What to do => The data below is to be retyped exactly, line by line.

(Recorded data)

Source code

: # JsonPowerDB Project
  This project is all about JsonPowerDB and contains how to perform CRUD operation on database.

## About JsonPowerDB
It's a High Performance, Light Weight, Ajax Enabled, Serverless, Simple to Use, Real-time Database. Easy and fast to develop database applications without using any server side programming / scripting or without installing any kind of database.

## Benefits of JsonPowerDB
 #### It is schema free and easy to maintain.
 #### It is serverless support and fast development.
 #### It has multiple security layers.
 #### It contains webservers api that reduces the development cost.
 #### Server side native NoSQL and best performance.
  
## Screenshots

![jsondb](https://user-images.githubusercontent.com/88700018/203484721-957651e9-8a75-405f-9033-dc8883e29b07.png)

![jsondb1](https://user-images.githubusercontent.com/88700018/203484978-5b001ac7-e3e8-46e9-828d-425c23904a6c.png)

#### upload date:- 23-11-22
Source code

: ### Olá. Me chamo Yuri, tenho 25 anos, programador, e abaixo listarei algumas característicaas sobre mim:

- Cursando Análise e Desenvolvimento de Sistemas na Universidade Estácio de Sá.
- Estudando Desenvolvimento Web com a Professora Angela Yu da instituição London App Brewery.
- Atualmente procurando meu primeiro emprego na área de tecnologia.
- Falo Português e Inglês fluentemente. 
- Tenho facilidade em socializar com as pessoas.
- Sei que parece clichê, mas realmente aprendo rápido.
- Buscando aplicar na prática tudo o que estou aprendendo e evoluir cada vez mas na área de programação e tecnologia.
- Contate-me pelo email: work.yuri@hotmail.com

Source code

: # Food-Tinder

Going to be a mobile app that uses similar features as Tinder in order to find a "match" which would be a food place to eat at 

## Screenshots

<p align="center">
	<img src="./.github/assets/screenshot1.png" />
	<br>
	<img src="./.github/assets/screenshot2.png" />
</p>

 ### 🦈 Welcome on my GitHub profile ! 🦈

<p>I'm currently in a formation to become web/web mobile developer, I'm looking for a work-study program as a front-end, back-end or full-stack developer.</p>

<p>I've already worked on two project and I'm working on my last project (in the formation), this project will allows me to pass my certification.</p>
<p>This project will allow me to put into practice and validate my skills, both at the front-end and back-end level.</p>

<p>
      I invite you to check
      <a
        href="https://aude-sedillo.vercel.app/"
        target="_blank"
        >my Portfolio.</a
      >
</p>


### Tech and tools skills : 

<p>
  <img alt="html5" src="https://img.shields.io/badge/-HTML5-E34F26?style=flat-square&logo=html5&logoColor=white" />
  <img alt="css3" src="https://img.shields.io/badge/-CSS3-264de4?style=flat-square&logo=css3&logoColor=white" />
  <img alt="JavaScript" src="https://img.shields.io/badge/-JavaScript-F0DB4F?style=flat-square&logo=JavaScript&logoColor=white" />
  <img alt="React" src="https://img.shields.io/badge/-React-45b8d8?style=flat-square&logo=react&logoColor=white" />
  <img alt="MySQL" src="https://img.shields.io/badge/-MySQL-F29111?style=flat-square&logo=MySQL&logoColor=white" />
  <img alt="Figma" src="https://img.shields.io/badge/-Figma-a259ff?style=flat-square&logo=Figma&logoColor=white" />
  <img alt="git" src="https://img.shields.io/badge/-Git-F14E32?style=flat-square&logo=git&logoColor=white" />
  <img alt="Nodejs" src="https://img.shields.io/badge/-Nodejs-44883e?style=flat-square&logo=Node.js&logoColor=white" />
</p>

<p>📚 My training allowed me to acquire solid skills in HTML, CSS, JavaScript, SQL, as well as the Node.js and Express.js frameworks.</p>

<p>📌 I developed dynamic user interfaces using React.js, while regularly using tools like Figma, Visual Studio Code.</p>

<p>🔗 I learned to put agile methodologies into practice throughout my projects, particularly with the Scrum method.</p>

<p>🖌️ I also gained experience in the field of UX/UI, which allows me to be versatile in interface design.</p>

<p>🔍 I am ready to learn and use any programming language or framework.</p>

(End Recorded data)

Output for this exercise =>
Source code

: # JsonPowerDB Project
  This project is all about JsonPowerDB and contains how to perform CRUD operation on database.

## About JsonPowerDB
It's a High Performance, Light Weight, Ajax Enabled, Serverless, Simple to Use, Real-time Database. Easy and fast to develop database applications without using any server side programming / scripting or without installing any kind of database.

## Benefits of JsonPowerDB
 #### It is schema free and easy to maintain.
 #### It is serverless support and fast development.
 #### It has multiple security layers.
 #### It contains webservers api that reduces the development cost.
 #### Server side native NoSQL and best performance.
  
## Screenshots

![jsondb](https://user-images.githubusercontent.com/88700018/203484721-957651e9-8a75-405f-9033-dc8883e29b07.png)

![jsondb1](https://user-images.githubusercontent.com/88700018/203484978-5b001ac7-e3e8-46e9-828d-425c23904a6c.png)

#### upload date:- 23-11-22
Source code

: ### Olá. Me chamo Yuri, tenho 25 anos, programador, e abaixo listarei algumas característicaas sobre mim:

- Cursando Análise e Desenvolvimento de Sistemas na Universidade Estácio de Sá.
- Estudando Desenvolvimento Web com a Professora Angela Yu da instituição London App Brewery.
- Atualmente procurando meu primeiro emprego na área de tecnologia.
- Falo Português e Inglês fluentemente. 
- Tenho facilidade em socializar com as pessoas.
- Sei que parece clichê, mas realmente aprendo rápido.
- Buscando aplicar na prática tudo o que estou aprendendo e evoluir cada vez mas na área de programação e tecnologia.
- Contate-me pelo email: work.yuri@hotmail.com

Source code

: # Food-Tinder

Going to be a mobile app that uses similar features as Tinder in order to find a "match" which would be a food place to eat at 

## Screenshots

<p align="center">
	<img src="./.github/assets/screenshot1.png" />
	<br>
	<img src="./.github/assets/screenshot2.png" />
</p>

 ### 🦈 Welcome on my GitHub profile ! 🦈

<p>I'm currently in a formation to become web/web mobile developer, I'm looking for a work-study program as a front-end, back-end or full-stack developer.</p>

<p>I've already worked on two project and I'm working on my last project (in the formation), this project will allows me to pass my certification.</p>
<p>This project will allow me to put into practice and validate my skills, both at the front-end and back-end level.</p>

<p>
      I invite you to check
      <a
        href="https://aude-sedillo.vercel.app/"
        target="_blank"
        >my Portfolio.</a
      >
</p>


### Tech and tools skills : 

<p>
  <img alt="html5" src="https://img.shields.io/badge/-HTML5-E34F26?style=flat-square&logo=html5&logoColor=white" />
  <img alt="css3" src="https://img.shields.io/badge/-CSS3-264de4?style=flat-square&logo=css3&logoColor=white" />
  <img alt="JavaScript" src="https://img.shields.io/badge/-JavaScript-F0DB4F?style=flat-square&logo=JavaScript&logoColor=white" />
  <img alt="React" src="https://img.shields.io/badge/-React-45b8d8?style=flat-square&logo=react&logoColor=white" />
  <img alt="MySQL" src="https://img.shields.io/badge/-MySQL-F29111?style=flat-square&logo=MySQL&logoColor=white" />
  <img alt="Figma" src="https://img.shields.io/badge/-Figma-a259ff?style=flat-square&logo=Figma&logoColor=white" />
  <img alt="git" src="https://img.shields.io/badge/-Git-F14E32?style=flat-square&logo=git&logoColor=white" />
  <img alt="Nodejs" src="https://img.shields.io/badge/-Nodejs-44883e?style=flat-square&logo=Node.js&logoColor=white" />
</p>

<p>📚 My training allowed me to acquire solid skills in HTML, CSS, JavaScript, SQL, as well as the Node.js and Express.js frameworks.</p>

<p>📌 I developed dynamic user interfaces using React.js, while regularly using tools like Figma, Visual Studio Code.</p>

<p>🔗 I learned to put agile methodologies into practice throughout my projects, particularly with the Scrum method.</p>

<p>🖌️ I also gained experience in the field of UX/UI, which allows me to be versatile in interface design.</p>

<p>🔍 I am ready to learn and use any programming language or framework.</p>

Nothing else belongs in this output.